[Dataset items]
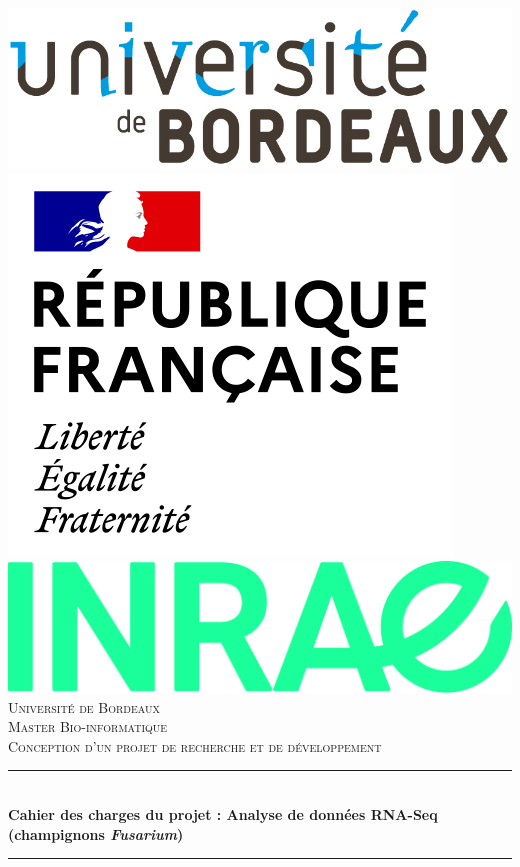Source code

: \documentclass{report}
\begin{document}
\begin{titlepage}
\newcommand{\HRule}{\rule{\linewidth}{0.5mm}}
\newcommand{\reportyear}{Avril 2024}
\center

\includegraphics[scale=0.2]{Images/logo_ub.png}
\hspace{3.61cm}
\includegraphics[scale=0.15]{Images/logo_fr.png}
\includegraphics[scale=0.5]{Images/logo_inrae.jpg}\\[2cm]


\textsc{\Large Université de Bordeaux}\\[0.2cm]
\textsc{\Large Master Bio-informatique}\\[0.2cm]
\textsc{\Large Conception d'un projet de recherche et de développement}\\[1cm]
\HRule \\[0.6cm]
{ \huge \bfseries Cahier des charges du projet : Analyse de données RNA-Seq (champignons \textit{Fusarium})}\\[0.5cm]
\HRule \\[1cm]


\end{titlepage}
\end{document}
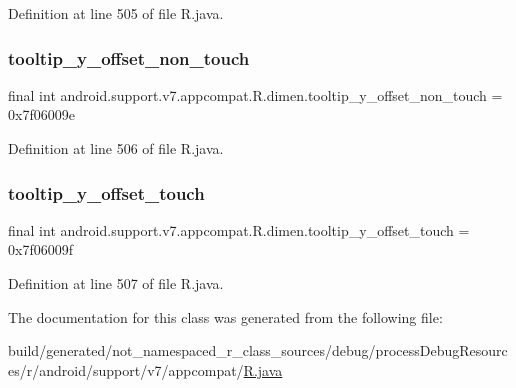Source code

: Definition at line 505 of file R.\+java.

\mbox{\label{classandroid_1_1support_1_1v7_1_1appcompat_1_1_r_1_1dimen_ac3ddf695b8b86c3ab7c1605b1f1e727c}} 
\subsubsection{\texorpdfstring{tooltip\_y\_offset\_non\_touch}{tooltip\_y\_offset\_non\_touch}}
{\footnotesize\ttfamily final int android.\+support.\+v7.\+appcompat.\+R.\+dimen.\+tooltip\+\_\+y\+\_\+offset\+\_\+non\+\_\+touch = 0x7f06009e\hspace{0.3cm}{\ttfamily [static]}}



Definition at line 506 of file R.\+java.

\mbox{\label{classandroid_1_1support_1_1v7_1_1appcompat_1_1_r_1_1dimen_af398f083a7bf2c5553c7f9f8e66f2cdc}} 
\subsubsection{\texorpdfstring{tooltip\_y\_offset\_touch}{tooltip\_y\_offset\_touch}}
{\footnotesize\ttfamily final int android.\+support.\+v7.\+appcompat.\+R.\+dimen.\+tooltip\+\_\+y\+\_\+offset\+\_\+touch = 0x7f06009f\hspace{0.3cm}{\ttfamily [static]}}



Definition at line 507 of file R.\+java.



The documentation for this class was generated from the following file\+:\begin{DoxyCompactItemize}
\item 
build/generated/not\+\_\+namespaced\+\_\+r\+\_\+class\+\_\+sources/debug/process\+Debug\+Resources/r/android/support/v7/appcompat/\mbox{\hyperlink{android_2support_2v7_2appcompat_2_r_8java}{R.\+java}}\end{DoxyCompactItemize}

Exercise objective >>
If the string "textsc" is in a line of the entries, pick that line out.

Solution >>
\textsc{\Large Université de Bordeaux}\\[0.2cm]
\textsc{\Large Master Bio-informatique}\\[0.2cm]
\textsc{\Large Conception d'un projet de recherche et de développement}\\[1cm]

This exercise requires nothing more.